Hygeburg, also Hugeburc, Hugeberc, Huneberc or Huneburc, was an Anglo-Saxon nun and hagiographer at the Alemannian monastery of Heidenheim. She is "the first known Englishwoman to have written a full-length literary work" and "the only woman author of a saint's life from the Carolingian period".

Heidenheim was founded as a monastery for monks in 752 by Wynnebald, an Anglo-Saxon from Wessex. On his death in 761, his sister Walburg inherited it and converted it into a double monastery with the introduction of nuns. Hygeburg was among those who came to Heidenheim immediately after Wynnebald's death. Probably she had already been in Germany for some time, one of the nuns summoned by Boniface.

Hygeburg was, in her own words, "a humble relative" of Wynnebald, Walburg and their brother, Willibald. On Tuesday, 23 June 778, while he was visiting Heidenheim, Willibald dictated to Hygeburg an account of his pilgrimage to the Holy Land in the 720s or 730s. She subsequently worked this account into a biography of Willibald, called the Hodoeporicon ("relation of a voyage"). (The conventional name Vita Willibaldi, "Life of Willibald", was given to it by editors.) From her choice of phrase and motif, she must have had access to the Carmen paschale, the Vita Bonifatii and the riddles of Aldhelm.

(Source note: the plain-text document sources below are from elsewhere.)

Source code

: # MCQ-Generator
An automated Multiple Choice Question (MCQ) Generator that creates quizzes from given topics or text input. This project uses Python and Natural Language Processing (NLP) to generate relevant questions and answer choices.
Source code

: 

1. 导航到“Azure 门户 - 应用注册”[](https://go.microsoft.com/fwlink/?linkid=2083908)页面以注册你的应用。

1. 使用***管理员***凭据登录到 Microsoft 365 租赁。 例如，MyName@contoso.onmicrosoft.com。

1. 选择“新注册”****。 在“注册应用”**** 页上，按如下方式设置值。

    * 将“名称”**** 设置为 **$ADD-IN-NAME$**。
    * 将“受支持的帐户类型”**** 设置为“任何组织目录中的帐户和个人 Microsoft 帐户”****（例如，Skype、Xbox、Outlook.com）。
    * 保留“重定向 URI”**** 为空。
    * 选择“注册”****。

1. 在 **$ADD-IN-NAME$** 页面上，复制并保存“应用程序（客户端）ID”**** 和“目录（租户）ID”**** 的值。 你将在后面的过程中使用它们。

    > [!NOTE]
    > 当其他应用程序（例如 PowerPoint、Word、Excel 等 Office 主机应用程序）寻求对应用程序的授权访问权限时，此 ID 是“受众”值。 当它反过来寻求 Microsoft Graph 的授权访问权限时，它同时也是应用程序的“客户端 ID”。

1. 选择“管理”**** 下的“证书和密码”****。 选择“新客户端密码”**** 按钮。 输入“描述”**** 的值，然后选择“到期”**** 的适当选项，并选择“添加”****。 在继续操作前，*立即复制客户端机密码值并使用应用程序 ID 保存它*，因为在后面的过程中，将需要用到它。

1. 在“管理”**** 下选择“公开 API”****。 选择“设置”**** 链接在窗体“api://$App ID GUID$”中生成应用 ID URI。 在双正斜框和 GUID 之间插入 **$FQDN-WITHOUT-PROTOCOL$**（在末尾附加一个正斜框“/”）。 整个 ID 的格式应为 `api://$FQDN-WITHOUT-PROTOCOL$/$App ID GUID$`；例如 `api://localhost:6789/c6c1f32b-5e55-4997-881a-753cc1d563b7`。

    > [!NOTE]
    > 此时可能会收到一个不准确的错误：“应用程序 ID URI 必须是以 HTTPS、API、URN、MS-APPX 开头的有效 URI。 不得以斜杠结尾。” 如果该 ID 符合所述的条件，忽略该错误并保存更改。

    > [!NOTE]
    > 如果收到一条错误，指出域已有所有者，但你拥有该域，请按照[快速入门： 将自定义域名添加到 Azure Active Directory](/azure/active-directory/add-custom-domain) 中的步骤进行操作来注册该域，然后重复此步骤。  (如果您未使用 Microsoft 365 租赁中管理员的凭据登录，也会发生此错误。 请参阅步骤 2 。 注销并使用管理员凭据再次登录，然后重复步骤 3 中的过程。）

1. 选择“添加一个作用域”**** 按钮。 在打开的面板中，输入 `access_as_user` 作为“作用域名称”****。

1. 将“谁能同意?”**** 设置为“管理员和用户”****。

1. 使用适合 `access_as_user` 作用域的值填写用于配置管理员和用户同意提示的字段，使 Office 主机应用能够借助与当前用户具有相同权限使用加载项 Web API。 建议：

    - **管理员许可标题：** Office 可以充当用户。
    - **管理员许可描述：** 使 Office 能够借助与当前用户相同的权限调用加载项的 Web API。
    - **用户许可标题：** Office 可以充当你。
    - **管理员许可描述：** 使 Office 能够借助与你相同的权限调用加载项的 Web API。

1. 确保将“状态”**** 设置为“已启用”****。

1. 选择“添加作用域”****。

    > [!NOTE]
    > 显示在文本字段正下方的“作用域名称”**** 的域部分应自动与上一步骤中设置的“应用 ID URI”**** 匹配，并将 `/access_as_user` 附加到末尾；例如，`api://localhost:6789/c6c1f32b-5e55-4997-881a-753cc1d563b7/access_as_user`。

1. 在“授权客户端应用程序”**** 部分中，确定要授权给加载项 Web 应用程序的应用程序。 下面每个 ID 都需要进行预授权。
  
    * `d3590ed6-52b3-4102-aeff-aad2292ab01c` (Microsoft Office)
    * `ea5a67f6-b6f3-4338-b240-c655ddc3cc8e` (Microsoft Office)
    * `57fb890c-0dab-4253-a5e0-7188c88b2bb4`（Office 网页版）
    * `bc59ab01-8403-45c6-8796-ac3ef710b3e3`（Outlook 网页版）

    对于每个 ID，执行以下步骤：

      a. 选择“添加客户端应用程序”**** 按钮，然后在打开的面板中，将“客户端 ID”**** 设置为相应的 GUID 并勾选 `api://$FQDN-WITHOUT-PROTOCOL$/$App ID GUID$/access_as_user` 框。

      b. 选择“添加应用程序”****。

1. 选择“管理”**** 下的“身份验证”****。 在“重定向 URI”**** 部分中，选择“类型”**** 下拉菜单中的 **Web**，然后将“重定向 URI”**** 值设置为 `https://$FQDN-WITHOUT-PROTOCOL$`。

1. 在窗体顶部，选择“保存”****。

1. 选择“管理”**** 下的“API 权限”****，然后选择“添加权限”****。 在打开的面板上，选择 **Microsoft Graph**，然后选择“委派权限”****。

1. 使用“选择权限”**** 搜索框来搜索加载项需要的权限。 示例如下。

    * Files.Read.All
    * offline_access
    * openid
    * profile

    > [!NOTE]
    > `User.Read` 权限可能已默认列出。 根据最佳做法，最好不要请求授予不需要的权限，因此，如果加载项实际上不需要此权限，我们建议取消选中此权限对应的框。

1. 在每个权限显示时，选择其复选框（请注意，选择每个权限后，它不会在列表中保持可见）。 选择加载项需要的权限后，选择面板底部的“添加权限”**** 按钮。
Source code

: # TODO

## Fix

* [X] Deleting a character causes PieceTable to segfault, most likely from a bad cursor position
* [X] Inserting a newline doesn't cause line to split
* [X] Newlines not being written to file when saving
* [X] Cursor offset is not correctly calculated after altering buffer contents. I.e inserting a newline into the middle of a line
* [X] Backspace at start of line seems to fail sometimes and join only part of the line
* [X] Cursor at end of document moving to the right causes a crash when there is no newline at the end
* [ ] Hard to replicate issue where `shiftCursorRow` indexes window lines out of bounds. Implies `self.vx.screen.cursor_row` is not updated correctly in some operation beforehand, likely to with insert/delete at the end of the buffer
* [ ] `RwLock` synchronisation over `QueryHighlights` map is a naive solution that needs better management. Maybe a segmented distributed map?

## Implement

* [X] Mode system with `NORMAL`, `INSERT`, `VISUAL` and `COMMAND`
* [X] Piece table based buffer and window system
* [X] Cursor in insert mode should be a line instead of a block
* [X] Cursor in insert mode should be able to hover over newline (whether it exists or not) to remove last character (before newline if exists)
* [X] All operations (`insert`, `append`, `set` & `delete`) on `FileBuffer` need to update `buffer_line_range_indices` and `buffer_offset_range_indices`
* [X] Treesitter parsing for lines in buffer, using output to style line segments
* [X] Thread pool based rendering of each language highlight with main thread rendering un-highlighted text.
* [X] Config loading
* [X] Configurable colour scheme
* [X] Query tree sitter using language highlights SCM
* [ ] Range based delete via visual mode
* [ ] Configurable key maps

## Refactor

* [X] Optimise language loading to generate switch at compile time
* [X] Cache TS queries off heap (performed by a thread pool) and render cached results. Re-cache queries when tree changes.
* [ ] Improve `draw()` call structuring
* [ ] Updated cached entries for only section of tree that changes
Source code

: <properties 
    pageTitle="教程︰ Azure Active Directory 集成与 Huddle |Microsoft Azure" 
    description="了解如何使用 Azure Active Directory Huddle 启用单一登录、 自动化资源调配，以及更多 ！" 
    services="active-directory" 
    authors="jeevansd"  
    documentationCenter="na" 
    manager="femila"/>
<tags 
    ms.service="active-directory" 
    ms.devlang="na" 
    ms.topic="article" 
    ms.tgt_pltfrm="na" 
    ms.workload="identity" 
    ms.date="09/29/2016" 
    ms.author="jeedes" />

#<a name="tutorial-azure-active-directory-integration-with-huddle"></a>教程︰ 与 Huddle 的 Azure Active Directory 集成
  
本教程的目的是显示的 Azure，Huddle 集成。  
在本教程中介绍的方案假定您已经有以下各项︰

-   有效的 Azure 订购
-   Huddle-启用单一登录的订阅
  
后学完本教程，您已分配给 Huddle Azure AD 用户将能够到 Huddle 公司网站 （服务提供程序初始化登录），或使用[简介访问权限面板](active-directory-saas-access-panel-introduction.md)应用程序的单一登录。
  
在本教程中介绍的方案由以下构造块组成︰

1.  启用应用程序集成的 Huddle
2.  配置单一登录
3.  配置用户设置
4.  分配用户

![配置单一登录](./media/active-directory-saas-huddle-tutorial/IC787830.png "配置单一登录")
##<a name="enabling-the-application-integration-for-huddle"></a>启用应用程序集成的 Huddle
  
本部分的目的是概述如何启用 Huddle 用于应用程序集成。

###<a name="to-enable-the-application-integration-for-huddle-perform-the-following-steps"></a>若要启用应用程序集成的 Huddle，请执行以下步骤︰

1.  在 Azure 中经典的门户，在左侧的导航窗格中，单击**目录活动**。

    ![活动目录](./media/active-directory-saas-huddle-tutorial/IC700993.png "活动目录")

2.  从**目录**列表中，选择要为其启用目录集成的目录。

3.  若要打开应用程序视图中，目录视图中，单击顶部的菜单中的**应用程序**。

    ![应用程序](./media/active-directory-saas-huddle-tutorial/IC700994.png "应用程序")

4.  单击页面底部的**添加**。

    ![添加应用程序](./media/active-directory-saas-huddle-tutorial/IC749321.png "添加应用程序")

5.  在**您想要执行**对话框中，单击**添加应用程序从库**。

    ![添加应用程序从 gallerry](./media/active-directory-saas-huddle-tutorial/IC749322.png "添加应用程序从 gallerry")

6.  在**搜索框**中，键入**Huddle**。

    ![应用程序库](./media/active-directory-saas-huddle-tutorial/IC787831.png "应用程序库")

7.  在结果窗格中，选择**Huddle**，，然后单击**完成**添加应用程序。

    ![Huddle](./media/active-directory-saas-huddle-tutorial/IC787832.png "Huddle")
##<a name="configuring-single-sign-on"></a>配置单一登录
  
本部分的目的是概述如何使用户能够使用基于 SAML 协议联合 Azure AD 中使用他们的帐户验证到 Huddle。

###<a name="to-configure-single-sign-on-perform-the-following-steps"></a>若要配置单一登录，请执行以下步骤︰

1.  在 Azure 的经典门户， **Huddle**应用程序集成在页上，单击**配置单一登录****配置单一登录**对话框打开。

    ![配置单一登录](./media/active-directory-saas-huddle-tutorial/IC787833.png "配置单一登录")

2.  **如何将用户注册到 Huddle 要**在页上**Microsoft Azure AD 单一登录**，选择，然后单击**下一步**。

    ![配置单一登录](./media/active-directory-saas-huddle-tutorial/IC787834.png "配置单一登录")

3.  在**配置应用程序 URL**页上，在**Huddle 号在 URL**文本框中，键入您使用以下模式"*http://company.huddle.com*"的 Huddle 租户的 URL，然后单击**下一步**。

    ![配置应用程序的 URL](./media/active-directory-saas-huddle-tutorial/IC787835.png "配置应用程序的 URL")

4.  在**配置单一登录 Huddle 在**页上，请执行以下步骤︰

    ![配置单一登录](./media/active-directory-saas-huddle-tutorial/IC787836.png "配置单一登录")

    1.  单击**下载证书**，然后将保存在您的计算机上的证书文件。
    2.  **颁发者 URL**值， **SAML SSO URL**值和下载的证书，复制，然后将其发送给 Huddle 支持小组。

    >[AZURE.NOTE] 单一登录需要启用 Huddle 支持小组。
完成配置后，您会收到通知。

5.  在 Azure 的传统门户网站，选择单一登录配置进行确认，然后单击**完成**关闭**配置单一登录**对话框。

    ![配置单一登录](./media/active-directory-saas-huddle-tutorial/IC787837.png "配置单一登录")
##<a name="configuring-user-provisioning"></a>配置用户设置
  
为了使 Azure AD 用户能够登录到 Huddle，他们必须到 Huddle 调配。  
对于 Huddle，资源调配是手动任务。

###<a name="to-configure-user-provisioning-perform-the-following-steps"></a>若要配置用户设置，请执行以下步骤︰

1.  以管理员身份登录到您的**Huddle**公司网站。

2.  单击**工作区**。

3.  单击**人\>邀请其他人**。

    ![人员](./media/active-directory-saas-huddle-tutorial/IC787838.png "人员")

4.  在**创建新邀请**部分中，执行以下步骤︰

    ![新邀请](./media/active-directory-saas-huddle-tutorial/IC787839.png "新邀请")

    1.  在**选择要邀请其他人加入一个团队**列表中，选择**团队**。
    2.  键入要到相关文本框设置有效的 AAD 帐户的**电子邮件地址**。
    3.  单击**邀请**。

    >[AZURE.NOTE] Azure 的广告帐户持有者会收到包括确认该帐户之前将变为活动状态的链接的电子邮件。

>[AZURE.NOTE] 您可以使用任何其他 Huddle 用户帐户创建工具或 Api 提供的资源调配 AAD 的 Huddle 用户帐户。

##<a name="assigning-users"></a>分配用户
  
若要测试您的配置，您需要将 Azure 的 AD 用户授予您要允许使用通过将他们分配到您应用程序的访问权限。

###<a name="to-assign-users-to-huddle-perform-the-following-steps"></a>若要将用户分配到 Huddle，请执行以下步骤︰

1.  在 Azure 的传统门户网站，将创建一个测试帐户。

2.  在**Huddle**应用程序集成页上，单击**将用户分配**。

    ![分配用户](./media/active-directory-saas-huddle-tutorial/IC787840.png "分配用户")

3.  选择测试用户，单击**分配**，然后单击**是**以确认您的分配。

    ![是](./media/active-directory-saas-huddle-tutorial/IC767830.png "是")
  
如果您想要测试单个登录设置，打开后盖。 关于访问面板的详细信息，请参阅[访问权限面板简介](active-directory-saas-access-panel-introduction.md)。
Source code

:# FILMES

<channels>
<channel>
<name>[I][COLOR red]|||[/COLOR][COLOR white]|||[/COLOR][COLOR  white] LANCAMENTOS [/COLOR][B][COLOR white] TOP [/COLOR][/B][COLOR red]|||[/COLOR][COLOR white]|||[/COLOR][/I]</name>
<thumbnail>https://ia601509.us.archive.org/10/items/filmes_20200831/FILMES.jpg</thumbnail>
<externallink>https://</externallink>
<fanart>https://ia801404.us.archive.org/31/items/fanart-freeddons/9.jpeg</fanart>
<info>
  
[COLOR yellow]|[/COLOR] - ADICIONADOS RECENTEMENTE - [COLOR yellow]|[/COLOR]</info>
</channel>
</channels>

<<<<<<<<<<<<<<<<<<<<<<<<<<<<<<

Although there was opposition to her writing within the convent, Walburg encouraged it. Hygeburg also wrote a biography of Wynnebald, the Vita Wynnebaldi. Although her two works were a single project, completed by 780, they are textually distinct, indicating her use of oral reports and eyewitness testimony. She was herself a witness to some of the post-mortem miracles she attributes to Wynnebald's intervention.

The name of the nun who wrote the lives of Willibald and Wynnebald was not known until in 1931 Bernhard Bischoff discovered it in a cryptogram in the oldest manuscript (from c. 800).